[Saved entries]
--*--

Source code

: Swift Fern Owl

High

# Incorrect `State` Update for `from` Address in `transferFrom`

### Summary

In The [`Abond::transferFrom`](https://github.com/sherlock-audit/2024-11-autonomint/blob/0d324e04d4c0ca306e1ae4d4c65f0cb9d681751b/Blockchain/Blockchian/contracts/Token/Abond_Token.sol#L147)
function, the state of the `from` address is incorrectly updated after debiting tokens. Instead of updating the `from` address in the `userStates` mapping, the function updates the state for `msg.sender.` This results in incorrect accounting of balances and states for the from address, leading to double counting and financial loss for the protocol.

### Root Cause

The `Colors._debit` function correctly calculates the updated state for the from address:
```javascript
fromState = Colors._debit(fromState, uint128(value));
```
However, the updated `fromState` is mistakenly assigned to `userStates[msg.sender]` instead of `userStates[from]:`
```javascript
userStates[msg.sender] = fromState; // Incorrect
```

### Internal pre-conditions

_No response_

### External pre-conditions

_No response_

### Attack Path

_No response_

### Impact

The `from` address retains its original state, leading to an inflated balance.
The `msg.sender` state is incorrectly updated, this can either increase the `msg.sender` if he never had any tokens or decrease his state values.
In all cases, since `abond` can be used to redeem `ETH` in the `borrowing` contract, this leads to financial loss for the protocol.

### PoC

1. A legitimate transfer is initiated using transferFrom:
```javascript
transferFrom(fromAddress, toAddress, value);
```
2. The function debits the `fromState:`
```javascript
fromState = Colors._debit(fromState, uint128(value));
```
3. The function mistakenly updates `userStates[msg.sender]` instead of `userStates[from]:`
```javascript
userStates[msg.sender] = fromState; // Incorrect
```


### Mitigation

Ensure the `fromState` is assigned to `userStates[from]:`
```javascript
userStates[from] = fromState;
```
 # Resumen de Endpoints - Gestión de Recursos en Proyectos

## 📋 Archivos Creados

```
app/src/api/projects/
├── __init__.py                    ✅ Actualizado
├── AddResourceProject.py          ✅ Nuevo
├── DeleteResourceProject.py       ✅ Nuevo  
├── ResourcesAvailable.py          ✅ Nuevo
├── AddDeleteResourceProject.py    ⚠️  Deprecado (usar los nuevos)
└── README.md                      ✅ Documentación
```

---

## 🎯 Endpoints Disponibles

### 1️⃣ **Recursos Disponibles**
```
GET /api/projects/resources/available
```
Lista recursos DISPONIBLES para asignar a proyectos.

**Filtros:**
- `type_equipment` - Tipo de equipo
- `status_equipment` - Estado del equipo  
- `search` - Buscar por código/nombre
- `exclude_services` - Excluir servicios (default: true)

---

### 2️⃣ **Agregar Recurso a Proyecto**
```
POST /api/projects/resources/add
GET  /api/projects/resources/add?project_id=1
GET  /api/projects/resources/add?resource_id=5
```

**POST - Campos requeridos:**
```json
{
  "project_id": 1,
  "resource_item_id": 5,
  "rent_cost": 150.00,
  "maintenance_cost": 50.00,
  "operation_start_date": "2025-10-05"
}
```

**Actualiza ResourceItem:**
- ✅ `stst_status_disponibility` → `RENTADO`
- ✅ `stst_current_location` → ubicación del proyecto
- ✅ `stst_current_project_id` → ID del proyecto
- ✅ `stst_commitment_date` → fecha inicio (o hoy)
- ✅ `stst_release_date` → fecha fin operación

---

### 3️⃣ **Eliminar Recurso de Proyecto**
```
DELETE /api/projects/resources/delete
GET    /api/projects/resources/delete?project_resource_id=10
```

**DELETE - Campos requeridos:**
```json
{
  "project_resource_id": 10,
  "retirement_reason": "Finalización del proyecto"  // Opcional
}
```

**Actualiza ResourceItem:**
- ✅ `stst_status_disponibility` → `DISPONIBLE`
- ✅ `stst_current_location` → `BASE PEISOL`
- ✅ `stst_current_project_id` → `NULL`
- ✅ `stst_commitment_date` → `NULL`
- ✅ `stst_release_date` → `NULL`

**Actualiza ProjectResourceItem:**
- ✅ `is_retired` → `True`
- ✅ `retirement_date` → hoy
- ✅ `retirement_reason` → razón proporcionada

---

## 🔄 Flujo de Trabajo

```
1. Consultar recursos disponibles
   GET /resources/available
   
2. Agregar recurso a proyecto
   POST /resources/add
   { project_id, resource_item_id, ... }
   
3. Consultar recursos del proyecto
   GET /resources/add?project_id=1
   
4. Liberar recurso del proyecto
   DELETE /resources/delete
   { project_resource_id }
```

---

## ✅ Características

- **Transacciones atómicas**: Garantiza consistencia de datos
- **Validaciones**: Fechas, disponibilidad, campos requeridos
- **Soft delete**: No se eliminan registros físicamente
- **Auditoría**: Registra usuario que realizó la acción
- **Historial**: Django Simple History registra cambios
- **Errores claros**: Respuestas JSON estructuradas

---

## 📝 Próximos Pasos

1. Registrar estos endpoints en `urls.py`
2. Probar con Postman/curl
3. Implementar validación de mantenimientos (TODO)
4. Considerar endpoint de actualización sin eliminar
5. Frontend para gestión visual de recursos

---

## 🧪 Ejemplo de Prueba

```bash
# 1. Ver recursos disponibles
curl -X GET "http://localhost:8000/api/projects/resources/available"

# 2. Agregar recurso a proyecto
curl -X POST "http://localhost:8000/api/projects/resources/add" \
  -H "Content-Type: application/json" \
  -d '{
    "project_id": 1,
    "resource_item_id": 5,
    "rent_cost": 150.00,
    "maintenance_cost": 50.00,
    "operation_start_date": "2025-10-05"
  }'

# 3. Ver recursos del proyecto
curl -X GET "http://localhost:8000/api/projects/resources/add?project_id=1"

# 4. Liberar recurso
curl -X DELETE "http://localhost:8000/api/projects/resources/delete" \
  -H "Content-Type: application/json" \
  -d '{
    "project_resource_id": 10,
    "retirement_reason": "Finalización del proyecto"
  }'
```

--*--

WHAT YOU SHOULD DO:
Which of the lines above include the string "transferFrom"? Pick them out and copy them.

EXPECTED ANSWER:
# Incorrect `State` Update for `from` Address in `transferFrom`
In The [`Abond::transferFrom`](https://github.com/sherlock-audit/2024-11-autonomint/blob/0d324e04d4c0ca306e1ae4d4c65f0cb9d681751b/Blockchain/Blockchian/contracts/Token/Abond_Token.sol#L147)
1. A legitimate transfer is initiated using transferFrom:
transferFrom(fromAddress, toAddress, value);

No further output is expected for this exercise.